I have been spending perhaps too much time recently engaged in what one could call the war between old media and the Internet. As an avid cybernaut and proud card-carrying member of the social media revolution, I am often puzzled by the level of vitriol directed against the blogosphere, Twitter, and social networks by traditional commentators in top-down communication centres. A certain amount of Luddism is to be expected with every technology. Douglas Adams commented once that:
“There’s a set of rules that anything that was in the world when you were born is normal and natural. Anything invented between when you were 15 and 35 is new and revolutionary and exciting, and you’ll probably get a career in it. Anything invented after you’re 35 is against the natural order of things.”
This maxim holds true for mostly everything, from fire to computers. I often wonder what it must have been like to be alive at the time the printing press was invented; I can imagine grumpy old men arguing that it would never catch on, and asking what was wrong with copying a book by hand the way God intended? I was thinking of this listening to the Today Programme this morning, where John Humphrys was asking about the merits of Twitter. Such mild technophobia is somewhat endearing, and I have no qualms with it whatsoever.
However, there is something else happening at the moment with regards to social media. As I have stated repeatedly, there is a more widespread and organised war being waged on the Internet as an idea and as an ideal, even by newspapers that have embraced the digital environment wholeheartedly. Here is yet another piece in The Guardian about how immediacy of comment and thought is not such a good thing after all. Joe Moran writes eloquently about this once again, and although this is a more considered argument about the pitfalls of collective thought and endless interactivity, it pretty much repeats the message that “traditional media = good, Internet = bad”. He writes:
“I wonder if one reason that so much discussion on the blogosphere deteriorates into the humourless taking and giving of offence is that people assume the words printed on the screen are aimed at them personally. In a culture which values interactivity, it makes a sort of sense to treat every form of communication like a text message. But not every public statement requires, or merits, a response. All language is a leap into the dark, with no certainty that we will ever be understood or even heard. Books get remaindered, blogs remain unread, and tweets fall on deaf ears. If it were easy to interact with others, no great literature would ever be written. Shakespeare’s sonnets are unsent letters, addressed to unnamed and shadowy people, or simply spoken into the air and to eternity.”

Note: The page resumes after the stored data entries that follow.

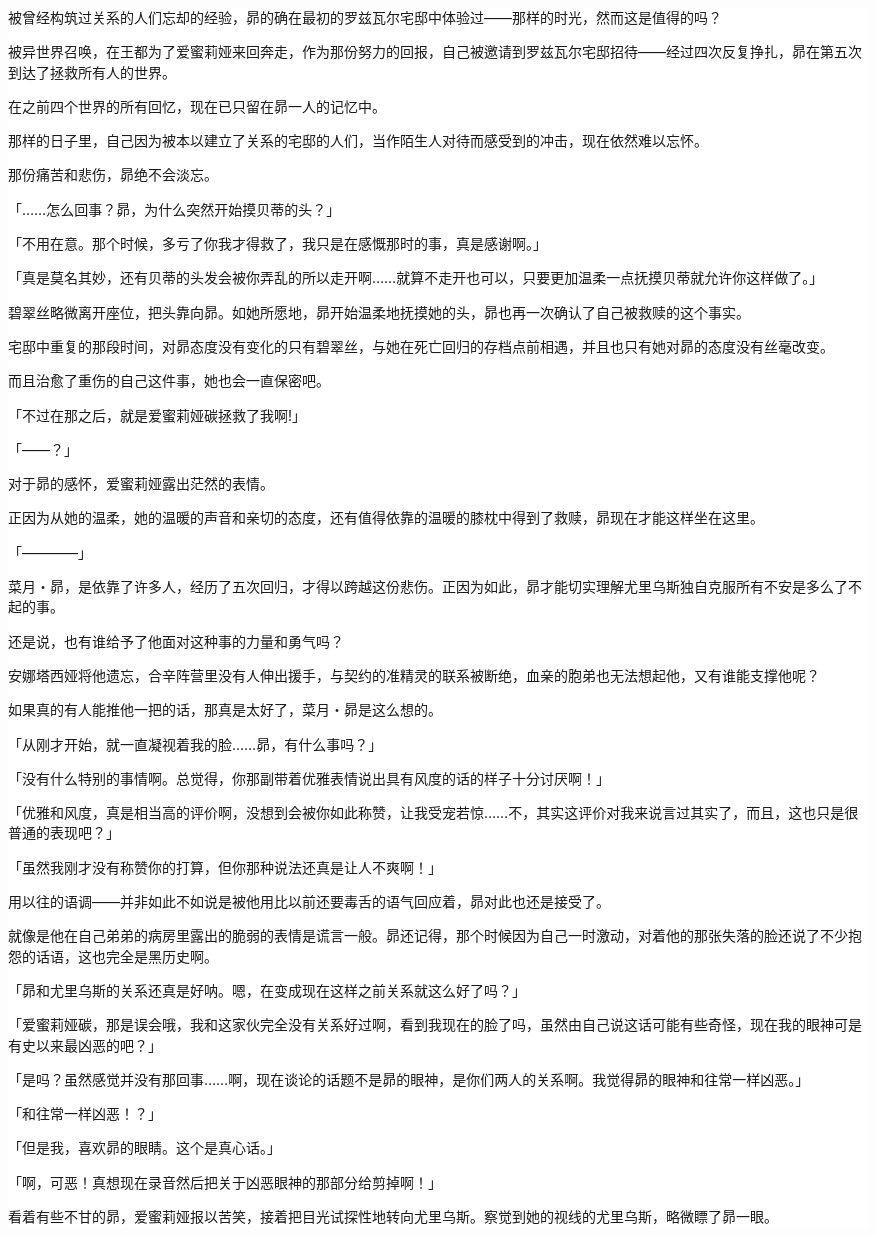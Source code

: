 被曾经构筑过关系的人们忘却的经验，昴的确在最初的罗兹瓦尔宅邸中体验过——那样的时光，然而这是值得的吗？

被异世界召唤，在王都为了爱蜜莉娅来回奔走，作为那份努力的回报，自己被邀请到罗兹瓦尔宅邸招待——经过四次反复挣扎，昴在第五次到达了拯救所有人的世界。

在之前四个世界的所有回忆，现在已只留在昴一人的记忆中。

那样的日子里，自己因为被本以建立了关系的宅邸的人们，当作陌生人对待而感受到的冲击，现在依然难以忘怀。

那份痛苦和悲伤，昴绝不会淡忘。

「……怎么回事？昴，为什么突然开始摸贝蒂的头？」

「不用在意。那个时候，多亏了你我才得救了，我只是在感慨那时的事，真是感谢啊。」

「真是莫名其妙，还有贝蒂的头发会被你弄乱的所以走开啊……就算不走开也可以，只要更加温柔一点抚摸贝蒂就允许你这样做了。」

碧翠丝略微离开座位，把头靠向昴。如她所愿地，昴开始温柔地抚摸她的头，昴也再一次确认了自己被救赎的这个事实。

宅邸中重复的那段时间，对昴态度没有变化的只有碧翠丝，与她在死亡回归的存档点前相遇，并且也只有她对昴的态度没有丝毫改变。

而且治愈了重伤的自己这件事，她也会一直保密吧。

「不过在那之后，就是爱蜜莉娅碳拯救了我啊!」

「——？」

对于昴的感怀，爱蜜莉娅露出茫然的表情。

正因为从她的温柔，她的温暖的声音和亲切的态度，还有值得依靠的温暖的膝枕中得到了救赎，昴现在才能这样坐在这里。

「————」

菜月・昴，是依靠了许多人，经历了五次回归，才得以跨越这份悲伤。正因为如此，昴才能切实理解尤里乌斯独自克服所有不安是多么了不起的事。

还是说，也有谁给予了他面对这种事的力量和勇气吗？

安娜塔西娅将他遗忘，合辛阵营里没有人伸出援手，与契约的准精灵的联系被断绝，血亲的胞弟也无法想起他，又有谁能支撑他呢？

如果真的有人能推他一把的话，那真是太好了，菜月・昴是这么想的。

「从刚才开始，就一直凝视着我的脸……昴，有什么事吗？」

「没有什么特别的事情啊。总觉得，你那副带着优雅表情说出具有风度的话的样子十分讨厌啊！」

「优雅和风度，真是相当高的评价啊，没想到会被你如此称赞，让我受宠若惊……不，其实这评价对我来说言过其实了，而且，这也只是很普通的表现吧？」

「虽然我刚才没有称赞你的打算，但你那种说法还真是让人不爽啊！」

用以往的语调——并非如此不如说是被他用比以前还要毒舌的语气回应着，昴对此也还是接受了。

就像是他在自己弟弟的病房里露出的脆弱的表情是谎言一般。昴还记得，那个时候因为自己一时激动，对着他的那张失落的脸还说了不少抱怨的话语，这也完全是黑历史啊。

「昴和尤里乌斯的关系还真是好呐。嗯，在变成现在这样之前关系就这么好了吗？」

「爱蜜莉娅碳，那是误会哦，我和这家伙完全没有关系好过啊，看到我现在的脸了吗，虽然由自己说这话可能有些奇怪，现在我的眼神可是有史以来最凶恶的吧？」

「是吗？虽然感觉并没有那回事……啊，现在谈论的话题不是昴的眼神，是你们两人的关系啊。我觉得昴的眼神和往常一样凶恶。」

「和往常一样凶恶！？」

「但是我，喜欢昴的眼睛。这个是真心话。」

「啊，可恶！真想现在录音然后把关于凶恶眼神的那部分给剪掉啊！」

看着有些不甘的昴，爱蜜莉娅报以苦笑，接着把目光试探性地转向尤里乌斯。察觉到她的视线的尤里乌斯，略微瞟了昴一眼。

I think this entirely misses the point of social media. I do not know many people who think that blogs will substitute books, or that Twitter will replace printed news. It is perfectly possible for both to coexist. We will always need some authoritative and well-written version of events, and for that the traditional publishing mechanisms will continue to exist. However, social media has come to allow more people’s voices to be made available. Is this a good thing? I personally think that it is a fundamental and empowering change in society, one that could potentially create a more participative and rich intellectual environment. Is there a lot of dross out there? Certainly! But there is also a lot of dross in traditional media, as any thinking person who picks up a copy of Heat magazine will attest to. The Internet has opened up new avenues of communication, this is simply the creation of a new medium; the content, and most importantly, the use given to that medium is up to us. Millions of blogs may go unread, and billions of tweets may clutter the digital dung-heap, but we have to recognise that the intellectual environment has been enriched by it for those willing to sift through countless words to find meaning.
I know it is rather ironic that I am writing these words in a blog not many people will read, but these are more people than I would have reached if we still relied on the exclusive distribution mechanisms available to us in the analogue world. I do not have any idyllic pictures of a future of perfect interaction, but I declare the strong conviction that the present is much better than the alternative.